A single aspect remained constant during the DSU Theater Showcase’s musical renditions, a capella performance and numerous anecdotes: tears from former theater professor Varlo Davenport’s supporters and old students.
Davenport’s termination Feb. 25 sparked student protests, an online petition and questions about what safeguards tenured faculty members have. With the showcase, held Monday at the DiFiore Center, Dixie State University theater students said they sought to create a venue to honor Davenport for his contributions to their educational experiences whether his time at DSU has ended or not.
Corinne Nelsen, a senior music major from Fallon, Nevada, organized the event. She said participants hoped to raise money for Davenport for his difficult time, but the main goal was simple — avoiding the tension his dismissal brought and focusing on his legacy.

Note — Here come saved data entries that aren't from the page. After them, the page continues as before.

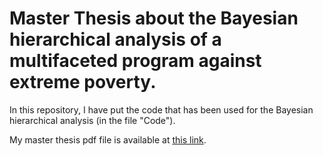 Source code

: # Master Thesis about the Bayesian hierarchical analysis of a multifaceted program against extreme poverty.


In this repository, I have put the code that has been used for the Bayesian hierarchical analysis (in the file "Code").

My master thesis pdf file is available at [this link](https://arxiv.org/abs/2109.06759).




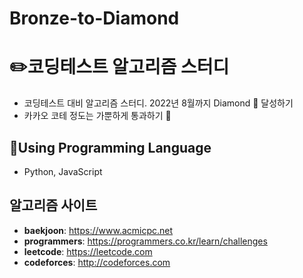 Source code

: # Bronze-to-Diamond

# :pencil2:코딩테스트 알고리즘 스터디

- 코딩테스트 대비 알고리즘 스터디. 2022년 8월까지 Diamond 💎 달성하기 <br />
- 카카오 코테 정도는 가뿐하게 통과하기 👀 <br />

## :wrench:Using Programming Language

- Python, JavaScript

## 알고리즘 사이트

- **baekjoon**: https://www.acmicpc.net
- **programmers**: https://programmers.co.kr/learn/challenges
- **leetcode**: https://leetcode.com
- **codeforces**: http://codeforces.com
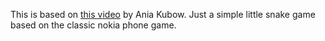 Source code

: This is based on <a href="https://www.youtube.com/watch?v=rui2tRRVtc0&ab_channel=CodewithAniaKub%C3%B3w" target="blank">this video</a> by Ania Kubow. Just a simple little snake game based on the classic nokia phone game.
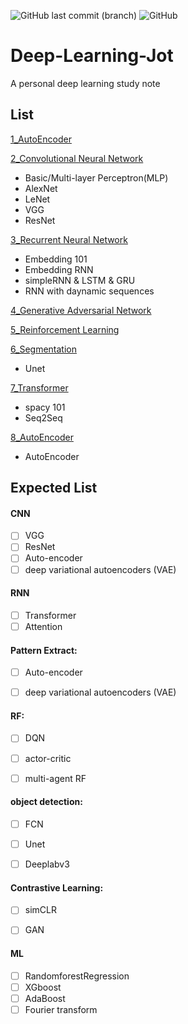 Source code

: ![GitHub last commit (branch)](https://img.shields.io/github/last-commit/jimcurrywang/Deep-Learning-Jot/main)
![GitHub](https://img.shields.io/github/license/jimcurrywang/Deep-Learning-Jot)

# Deep-Learning-Jot
A personal deep learning study note


## List 

[1_AutoEncoder]( https://github.com/JimCurryWang/Deep-Learning-Jot/tree/main/AutoEncoder )

[2_Convolutional Neural Network]( https://github.com/JimCurryWang/Deep-Learning-Jot/tree/main/CNN )
- Basic/Multi-layer Perceptron(MLP)
- AlexNet
- LeNet
- VGG
- ResNet

[3_Recurrent Neural Network]( https://github.com/JimCurryWang/Deep-Learning-Jot/tree/main/RNN )
- Embedding 101
- Embedding RNN
- simpleRNN & LSTM & GRU
- RNN with daynamic sequences

[4_Generative Adversarial Network]( https://github.com/JimCurryWang/Deep-Learning-Jot/tree/main/GAN )

[5_Reinforcement Learning]( https://github.com/JimCurryWang/Deep-Learning-Jot/tree/main/RF )

[6_Segmentation](https://github.com/JimCurryWang/Deep-Learning-Jot/tree/main/Segmentation/UNet)
- Unet

[7_Transformer]( https://github.com/JimCurryWang/Deep-Learning-Jot/tree/main/Transformer )
- spacy 101 
- Seq2Seq


[8_AutoEncoder](https://github.com/JimCurryWang/Deep-Learning-Jot/tree/main/AutoEncoder)
- AutoEncoder



## Expected List 


#### CNN 
- [ ] VGG
- [ ] ResNet 
- [ ] Auto-encoder
- [ ] deep variational autoencoders (VAE)

#### RNN
- [ ] Transformer 
- [ ] Attention 

#### Pattern Extract:
- [ ] Auto-encoder
- [ ] deep variational autoencoders (VAE)


#### RF:
- [ ] DQN    
- [ ] actor-critic    
- [ ] multi-agent RF    


#### object detection:
- [ ] FCN 
- [ ] Unet
- [ ] Deeplabv3


#### Contrastive Learning:
- [ ] simCLR 
- [ ] GAN 


#### ML 
- [ ] RandomforestRegression   
- [ ] XGboost    
- [ ] AdaBoost    
- [ ] Fourier transform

“A lot of us were frustrated because all we could do to help was click and sign a petition or keep up on the news stories,” she said. “We just wanted to do more than that. I wanted a night where there was no anger, where we’re just here for Varlo and doing what we do best because of him: performing.”
An hour of performances headlined the showcase. Current and former DSU students sang notable songs from musicals and reminisced on times as Davenport’s pupils.
Serena Dabney, a sophomore theater major from Las Vegas, addressed Davenport, who sat in the front row with family, during her time on stage.
“Varlo, the things you have taught me in this time are invaluable to me,” Dabney said. “During [DSU’s] ‘Romeo and Juliet’ [production], you gave me the note to be a brat. Well, DSU faculty thinks I’m a lot more than that, so note taken. I will never forget the day you found my wall and broke it down.”
Theater students accounted for a bulk of those in attendance, but Davenport’s past collaborators and friends also sat on the DiFiore Center lawn.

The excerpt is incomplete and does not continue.